Lange lässt sich das die Landbevölkerung nicht bieten. Schon im August zieht man erneut nach Solothurn, um den Forderungen Nachdruck zu verleihen. Diesmal versammeln sich 4000 Mann aus den umliegenden Vogteien vor den Mauern der Stadt. Rund 600 werden für die Verhandlungen eingelassen. Das Gros bleibt derweil draussen, fischt die herrschaftlichen Weiher leer und plündert das Haus eines verhassten Ratsherrn.

Unzimperlich auch der Ton am Verhandlungstisch: «Ihr sind Herren, wir Puren sind aber Meister», wird der Herrschaft unmissverständlich klargemacht. Ihr mögt zwar der Regierung angehören, das Sagen haben aber letztlich wir Bauern!

Die Obrigkeit gibt nach

Das bestimmte Auftreten der Aufrührer zeigt Wirkung: Die angeklagten Ratsherren räumen unter Folter ein, von den französischen Gesandten aufgefordert worden zu sein, gemeinsame Sache zu machen. Man sei darauf aber nicht eingegangen. Wirklich aus der Welt geschafft ist der böse Verdacht aber weiterhin nicht. Und Neues zu den Opfern der Schlacht in Italien wird es auch noch länger nicht zu hören geben.

Die anderen Anliegen werden diesmal ernsthaft geprüft und weitgehend umgesetzt. Was zu einer Neuordnung der Vogteien führt, dem Ende der Leibeigenschaft und einer Verringerung der Steuer- und Abgabenlast.

Für die Vogtei Bechburg, zu der auch Oensingen gehört, bedeutet dies unter anderem:

  • Das Acherum (Schweinemast mit Buchecken und Eicheln im Wald) wird erleichtert.
  • Der Fürkauf (Vorkaufsrecht zum Vorrat), zum Beispiel von Getreide, ist nur noch unter Vorbehalt gestattet.
  • Bären, Wölfe und Wildschweine dürfen von den Bauern frei bejagt werden.
  • Der Zehnt wird frei ausgerufen, ohne dass Priester, Vogt oder Weibel ein Vorrecht geniessen. Auch wohlhabende Bauern haben nun eine Chance, das Zehntenrecht auf ein Grundstück zu erwerben.

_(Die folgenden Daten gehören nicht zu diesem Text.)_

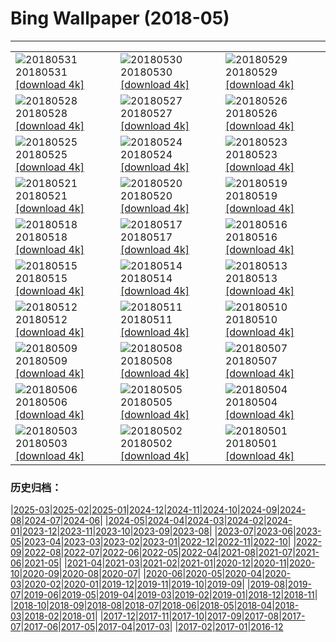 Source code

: # Bing Wallpaper (2018-05)
**************

<table><tr><td><img class="wallpaper" src="https://www.bing.com/az/hprichbg/rb/happychildday_ZH-CN9412524114_1920x1080.jpg" alt="20180531"> 20180531 <a href="https://www.bing.com/az/hprichbg/rb/happychildday_ZH-CN9412524114_UHD.jpg">[download 4k]</a></td><td><img class="wallpaper" src="https://www.bing.com/az/hprichbg/rb/MooseLakeGrass_ZH-CN12424437234_1920x1080.jpg" alt="20180530"> 20180530 <a href="https://www.bing.com/az/hprichbg/rb/MooseLakeGrass_ZH-CN12424437234_UHD.jpg">[download 4k]</a></td><td><img class="wallpaper" src="https://www.bing.com/az/hprichbg/rb/AerialPantanal_ZH-CN7580811600_1920x1080.jpg" alt="20180529"> 20180529 <a href="https://www.bing.com/az/hprichbg/rb/AerialPantanal_ZH-CN7580811600_UHD.jpg">[download 4k]</a></td></tr><tr><td><img class="wallpaper" src="https://www.bing.com/az/hprichbg/rb/KhumbuTents_ZH-CN4978109685_1920x1080.jpg" alt="20180528"> 20180528 <a href="https://www.bing.com/az/hprichbg/rb/KhumbuTents_ZH-CN4978109685_UHD.jpg">[download 4k]</a></td><td><img class="wallpaper" src="https://www.bing.com/az/hprichbg/rb/AsiaticElephant_ZH-CN12232084520_1920x1080.jpg" alt="20180527"> 20180527 <a href="https://www.bing.com/az/hprichbg/rb/AsiaticElephant_ZH-CN12232084520_UHD.jpg">[download 4k]</a></td><td><img class="wallpaper" src="https://www.bing.com/az/hprichbg/rb/TSSSF_ZH-CN12002715124_1920x1080.jpg" alt="20180526"> 20180526 <a href="https://www.bing.com/az/hprichbg/rb/TSSSF_ZH-CN12002715124_UHD.jpg">[download 4k]</a></td></tr><tr><td><img class="wallpaper" src="https://www.bing.com/az/hprichbg/rb/SallyRideEarthKAM_ZH-CN12897817240_1920x1080.jpg" alt="20180525"> 20180525 <a href="https://www.bing.com/az/hprichbg/rb/SallyRideEarthKAM_ZH-CN12897817240_UHD.jpg">[download 4k]</a></td><td><img class="wallpaper" src="https://www.bing.com/az/hprichbg/rb/WineDay_ZH-CN9852912150_1920x1080.jpg" alt="20180524"> 20180524 <a href="https://www.bing.com/az/hprichbg/rb/WineDay_ZH-CN9852912150_UHD.jpg">[download 4k]</a></td><td><img class="wallpaper" src="https://www.bing.com/az/hprichbg/rb/BklynBrdge_ZH-CN13871214699_1920x1080.jpg" alt="20180523"> 20180523 <a href="https://www.bing.com/az/hprichbg/rb/BklynBrdge_ZH-CN13871214699_UHD.jpg">[download 4k]</a></td></tr><tr><td><img class="wallpaper" src="https://www.bing.com/az/hprichbg/rb/StormyCrater_ZH-CN7380963684_1920x1080.jpg" alt="20180521"> 20180521 <a href="https://www.bing.com/az/hprichbg/rb/StormyCrater_ZH-CN7380963684_UHD.jpg">[download 4k]</a></td><td><img class="wallpaper" src="https://www.bing.com/az/hprichbg/rb/NamibFace_ZH-CN6782882876_1920x1080.jpg" alt="20180520"> 20180520 <a href="https://www.bing.com/az/hprichbg/rb/NamibFace_ZH-CN6782882876_UHD.jpg">[download 4k]</a></td><td><img class="wallpaper" src="https://www.bing.com/az/hprichbg/rb/Love_ZH-CN11474763511_1920x1080.jpg" alt="20180519"> 20180519 <a href="https://www.bing.com/az/hprichbg/rb/Love_ZH-CN11474763511_UHD.jpg">[download 4k]</a></td></tr><tr><td><img class="wallpaper" src="https://www.bing.com/az/hprichbg/rb/SpringtimeinGiverny_ZH-CN8223989854_1920x1080.jpg" alt="20180518"> 20180518 <a href="https://www.bing.com/az/hprichbg/rb/SpringtimeinGiverny_ZH-CN8223989854_UHD.jpg">[download 4k]</a></td><td><img class="wallpaper" src="https://www.bing.com/az/hprichbg/rb/FalcoPeregrinus_ZH-CN12522703608_1920x1080.jpg" alt="20180517"> 20180517 <a href="https://www.bing.com/az/hprichbg/rb/FalcoPeregrinus_ZH-CN12522703608_UHD.jpg">[download 4k]</a></td><td><img class="wallpaper" src="https://www.bing.com/az/hprichbg/rb/FishingWarehouses_ZH-CN12358243818_1920x1080.jpg" alt="20180516"> 20180516 <a href="https://www.bing.com/az/hprichbg/rb/FishingWarehouses_ZH-CN12358243818_UHD.jpg">[download 4k]</a></td></tr><tr><td><img class="wallpaper" src="https://www.bing.com/az/hprichbg/rb/OakTreeMaize_ZH-CN10523296117_1920x1080.jpg" alt="20180515"> 20180515 <a href="https://www.bing.com/az/hprichbg/rb/OakTreeMaize_ZH-CN10523296117_UHD.jpg">[download 4k]</a></td><td><img class="wallpaper" src="https://www.bing.com/az/hprichbg/rb/BushHyrax_ZH-CN9145408965_1920x1080.jpg" alt="20180514"> 20180514 <a href="https://www.bing.com/az/hprichbg/rb/BushHyrax_ZH-CN9145408965_UHD.jpg">[download 4k]</a></td><td><img class="wallpaper" src="https://www.bing.com/az/hprichbg/rb/DolomitesBikeRace_ZH-CN10922620742_1920x1080.jpg" alt="20180513"> 20180513 <a href="https://www.bing.com/az/hprichbg/rb/DolomitesBikeRace_ZH-CN10922620742_UHD.jpg">[download 4k]</a></td></tr><tr><td><img class="wallpaper" src="https://www.bing.com/az/hprichbg/rb/ManateeMom_ZH-CN9943350192_1920x1080.jpg" alt="20180512"> 20180512 <a href="https://www.bing.com/az/hprichbg/rb/ManateeMom_ZH-CN9943350192_UHD.jpg">[download 4k]</a></td><td><img class="wallpaper" src="https://www.bing.com/az/hprichbg/rb/MontezumaSnowGeese_ZH-CN9467663976_1920x1080.jpg" alt="20180511"> 20180511 <a href="https://www.bing.com/az/hprichbg/rb/MontezumaSnowGeese_ZH-CN9467663976_UHD.jpg">[download 4k]</a></td><td><img class="wallpaper" src="https://www.bing.com/az/hprichbg/rb/HollowRock_ZH-CN11829527473_1920x1080.jpg" alt="20180510"> 20180510 <a href="https://www.bing.com/az/hprichbg/rb/HollowRock_ZH-CN11829527473_UHD.jpg">[download 4k]</a></td></tr><tr><td><img class="wallpaper" src="https://www.bing.com/az/hprichbg/rb/Kolonihavehus_ZH-CN6388656996_1920x1080.jpg" alt="20180509"> 20180509 <a href="https://www.bing.com/az/hprichbg/rb/Kolonihavehus_ZH-CN6388656996_UHD.jpg">[download 4k]</a></td><td><img class="wallpaper" src="https://www.bing.com/az/hprichbg/rb/LongtailedWidowbird_ZH-CN7843068065_1920x1080.jpg" alt="20180508"> 20180508 <a href="https://www.bing.com/az/hprichbg/rb/LongtailedWidowbird_ZH-CN7843068065_UHD.jpg">[download 4k]</a></td><td><img class="wallpaper" src="https://www.bing.com/az/hprichbg/rb/LulworthCoveDorset_ZH-CN6277179800_1920x1080.jpg" alt="20180507"> 20180507 <a href="https://www.bing.com/az/hprichbg/rb/LulworthCoveDorset_ZH-CN6277179800_UHD.jpg">[download 4k]</a></td></tr><tr><td><img class="wallpaper" src="https://www.bing.com/az/hprichbg/rb/Knuthojdsmossen_ZH-CN11774377222_1920x1080.jpg" alt="20180506"> 20180506 <a href="https://www.bing.com/az/hprichbg/rb/Knuthojdsmossen_ZH-CN11774377222_UHD.jpg">[download 4k]</a></td><td><img class="wallpaper" src="https://www.bing.com/az/hprichbg/rb/NOTricentennial_ZH-CN8971649459_1920x1080.jpg" alt="20180505"> 20180505 <a href="https://www.bing.com/az/hprichbg/rb/NOTricentennial_ZH-CN8971649459_UHD.jpg">[download 4k]</a></td><td><img class="wallpaper" src="https://www.bing.com/az/hprichbg/rb/Mariachis_ZH-CN12661065263_1920x1080.jpg" alt="20180504"> 20180504 <a href="https://www.bing.com/az/hprichbg/rb/Mariachis_ZH-CN12661065263_UHD.jpg">[download 4k]</a></td></tr><tr><td><img class="wallpaper" src="https://www.bing.com/az/hprichbg/rb/PKUCHINA_ZH-CN12651058425_1920x1080.jpg" alt="20180503"> 20180503 <a href="https://www.bing.com/az/hprichbg/rb/PKUCHINA_ZH-CN12651058425_UHD.jpg">[download 4k]</a></td><td><img class="wallpaper" src="https://www.bing.com/az/hprichbg/rb/Nazars_ZH-CN13550755131_1920x1080.jpg" alt="20180502"> 20180502 <a href="https://www.bing.com/az/hprichbg/rb/Nazars_ZH-CN13550755131_UHD.jpg">[download 4k]</a></td><td><img class="wallpaper" src="https://www.bing.com/az/hprichbg/rb/EuropeanBarracuda_ZH-CN13968323163_1920x1080.jpg" alt="20180501"> 20180501 <a href="https://www.bing.com/az/hprichbg/rb/EuropeanBarracuda_ZH-CN13968323163_UHD.jpg">[download 4k]</a></td></tr></table>

### 历史归档：

|[2025-03](/../2025-03/2025-03.md)|[2025-02](/../2025-02/2025-02.md)|[2025-01](/../2025-01/2025-01.md)|[2024-12](/../2024-12/2024-12.md)|[2024-11](/../2024-11/2024-11.md)|[2024-10](/../2024-10/2024-10.md)|[2024-09](/../2024-09/2024-09.md)|[2024-08](/../2024-08/2024-08.md)|[2024-07](/../2024-07/2024-07.md)|[2024-06](/../2024-06/2024-06.md)|
|[2024-05](/../2024-05/2024-05.md)|[2024-04](/../2024-04/2024-04.md)|[2024-03](/../2024-03/2024-03.md)|[2024-02](/../2024-02/2024-02.md)|[2024-01](/../2024-01/2024-01.md)|[2023-12](/../2023-12/2023-12.md)|[2023-11](/../2023-11/2023-11.md)|[2023-10](/../2023-10/2023-10.md)|[2023-09](/../2023-09/2023-09.md)|[2023-08](/../2023-08/2023-08.md)|
|[2023-07](/../2023-07/2023-07.md)|[2023-06](/../2023-06/2023-06.md)|[2023-05](/../2023-05/2023-05.md)|[2023-04](/../2023-04/2023-04.md)|[2023-03](/../2023-03/2023-03.md)|[2023-02](/../2023-02/2023-02.md)|[2023-01](/../2023-01/2023-01.md)|[2022-12](/../2022-12/2022-12.md)|[2022-11](/../2022-11/2022-11.md)|[2022-10](/../2022-10/2022-10.md)|
|[2022-09](/../2022-09/2022-09.md)|[2022-08](/../2022-08/2022-08.md)|[2022-07](/../2022-07/2022-07.md)|[2022-06](/../2022-06/2022-06.md)|[2022-05](/../2022-05/2022-05.md)|[2022-04](/../2022-04/2022-04.md)|[2021-08](/../2021-08/2021-08.md)|[2021-07](/../2021-07/2021-07.md)|[2021-06](/../2021-06/2021-06.md)|[2021-05](/../2021-05/2021-05.md)|
|[2021-04](/../2021-04/2021-04.md)|[2021-03](/../2021-03/2021-03.md)|[2021-02](/../2021-02/2021-02.md)|[2021-01](/../2021-01/2021-01.md)|[2020-12](/../2020-12/2020-12.md)|[2020-11](/../2020-11/2020-11.md)|[2020-10](/../2020-10/2020-10.md)|[2020-09](/../2020-09/2020-09.md)|[2020-08](/../2020-08/2020-08.md)|[2020-07](/../2020-07/2020-07.md)|
|[2020-06](/../2020-06/2020-06.md)|[2020-05](/../2020-05/2020-05.md)|[2020-04](/../2020-04/2020-04.md)|[2020-03](/../2020-03/2020-03.md)|[2020-02](/../2020-02/2020-02.md)|[2020-01](/../2020-01/2020-01.md)|[2019-12](/../2019-12/2019-12.md)|[2019-11](/../2019-11/2019-11.md)|[2019-10](/../2019-10/2019-10.md)|[2019-09](/../2019-09/2019-09.md)|
|[2019-08](/../2019-08/2019-08.md)|[2019-07](/../2019-07/2019-07.md)|[2019-06](/../2019-06/2019-06.md)|[2019-05](/../2019-05/2019-05.md)|[2019-04](/../2019-04/2019-04.md)|[2019-03](/../2019-03/2019-03.md)|[2019-02](/../2019-02/2019-02.md)|[2019-01](/../2019-01/2019-01.md)|[2018-12](/../2018-12/2018-12.md)|[2018-11](/../2018-11/2018-11.md)|
|[2018-10](/../2018-10/2018-10.md)|[2018-09](/../2018-09/2018-09.md)|[2018-08](/../2018-08/2018-08.md)|[2018-07](/../2018-07/2018-07.md)|[2018-06](/../2018-06/2018-06.md)|[2018-05](/2018-05.md)|[2018-04](/../2018-04/2018-04.md)|[2018-03](/../2018-03/2018-03.md)|[2018-02](/../2018-02/2018-02.md)|[2018-01](/../2018-01/2018-01.md)|
|[2017-12](/../2017-12/2017-12.md)|[2017-11](/../2017-11/2017-11.md)|[2017-10](/../2017-10/2017-10.md)|[2017-09](/../2017-09/2017-09.md)|[2017-08](/../2017-08/2017-08.md)|[2017-07](/../2017-07/2017-07.md)|[2017-06](/../2017-06/2017-06.md)|[2017-05](/../2017-05/2017-05.md)|[2017-04](/../2017-04/2017-04.md)|[2017-03](/../2017-03/2017-03.md)|
|[2017-02](/../2017-02/2017-02.md)|[2017-01](/../2017-01/2017-01.md)|[2016-12](/../2016-12/2016-12.md)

Die Solothurner Unruhen sind ein Vorbote der Bauernkriege, die zwölf Jahre später vom Süddeutschen Raum aus auch in die Eidgenossenschaft überschwappen. Auch hier geht es – nicht zum letzten Mal – um wirtschaftliches Ungleichgewicht und den Drang der Bauern nach mehr Freiheit und Recht. Ein grundlegender gesellschaftlicher Wandel ist im Gange.